On Sat, Jan 30, 2021 at 11:02:49AM +0900, Masami Hiramatsu wrote:
> On Fri, 29 Jan 2021 18:59:43 +0100
> Peter Zijlstra <pet...@infradead.org> wrote:
> 
> > On Fri, Jan 29, 2021 at 09:45:48AM -0800, Alexei Starovoitov wrote:
> > > Same things apply to bpf side. We can statically prove safety for
> > > ftrace and kprobe attaching whereas to deal with NMI situation we
> > > have to use run-time checks for recursion prevention, etc.
> > 
> > I have no idea what you're saying.

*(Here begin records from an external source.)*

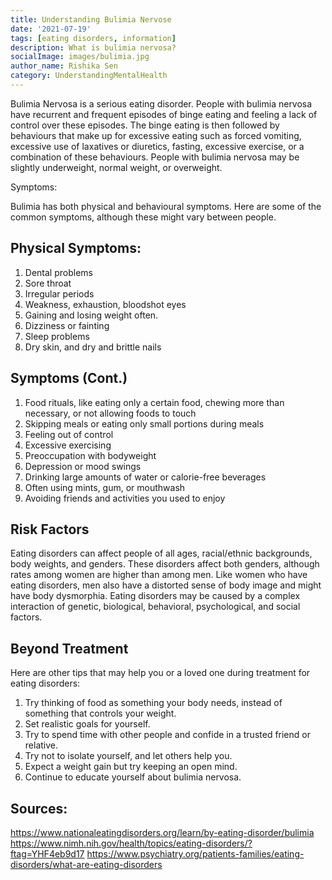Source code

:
 ```yaml
---  
title: Understanding Bulimia Nervose
date: '2021-07-19'  
tags: [eating disorders, information]  
description: What is bulimia nervosa? 
socialImage: images/bulimia.jpg
author_name: Rishika Sen
category: UnderstandingMentalHealth
---  
```

Bulimia Nervosa is a serious eating disorder. People with bulimia nervosa have recurrent and frequent episodes of binge eating and feeling a lack of control over these episodes. The binge eating is then followed by behaviours that make up for excessive eating such as forced vomiting, excessive use of laxatives or diuretics, fasting, excessive exercise, or a combination of these behaviours. People with bulimia nervosa may be slightly underweight, normal weight, or overweight.

Symptoms:

Bulimia has both physical and behavioural symptoms. Here are some of the common symptoms, although these might vary between people.

## Physical Symptoms:
  1. Dental problems
  2. Sore throat
  3. Irregular periods
  4. Weakness, exhaustion, bloodshot eyes
  5. Gaining and losing weight often. 
  6. Dizziness or fainting
  7. Sleep problems
  8. Dry skin, and dry and brittle nails

## Symptoms (Cont.)

  1. Food rituals, like eating only a certain food, chewing more than necessary, or not allowing foods to touch
  2. Skipping meals or eating only small portions during meals
  3. Feeling out of control
  4. Excessive exercising
  5. Preoccupation with bodyweight
  6. Depression or mood swings
  7. Drinking large amounts of water or calorie-free beverages
  8. Often using mints, gum, or mouthwash
  9. Avoiding friends and activities you used to enjoy

## Risk Factors
Eating disorders can affect people of all ages, racial/ethnic backgrounds, body weights, and genders. These disorders affect both genders, although rates among women are higher than among men. Like women who have eating disorders, men also have a distorted sense of body image and might have body dysmorphia.
Eating disorders may be caused by a complex interaction of genetic, biological, behavioral, psychological, and social factors. 

## Beyond Treatment

Here are other tips that may help you or a loved one during treatment for eating disorders:

  1. Try thinking of food as something your body needs, instead of something that controls your weight.
  2. Set realistic goals for yourself.
  3. Try to spend time with other people and confide in a trusted friend or relative.
  4. Try not to isolate yourself, and let others help you.
  5. Expect a weight gain but try keeping an open mind.
  6. Continue to educate yourself about bulimia nervosa.

## Sources: 
https://www.nationaleatingdisorders.org/learn/by-eating-disorder/bulimia
https://www.nimh.nih.gov/health/topics/eating-disorders/?ftag=YHF4eb9d17
https://www.psychiatry.org/patients-families/eating-disorders/what-are-eating-disorders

You can attach to functions that are
> > called with random locks held, you can create kprobes in some very
> > sensitive places.
> > 
> > What can you staticlly prove about that?
> 
> For the bpf and the kprobe tracer, if a probe hits in the NMI context,
> it can call the handler with another handler processing events.
> 
> kprobes is carefully avoiding the deadlock by checking recursion
> with per-cpu variable. But if the handler is shared with the other events
> like tracepoints, it needs to its own recursion cheker too.
> 
> So, Alexei, maybe you need something like this instead of in_nmi() check.
> 
> DEFINE_PER_CPU(bool, under_running_bpf);
> 
> common_handler()
> {
>       if (__this_cpu_read(under_running_bpf))
>               return;
>       __this_cpu_write(under_running_bpf, true);
>       /* execute bpf prog */
>       __this_cpu_write(under_running_bpf, false);     
> }
> 
> Does this work for you?

This exactly check is already in trace_call_bpf.
Right after if (in_nmi()).
See bpf_prog_active. It serves different purpose though.
Simply removing if (in_nmi()) from trace_call_bpf is a bit scary.
I need to analyze all code paths first.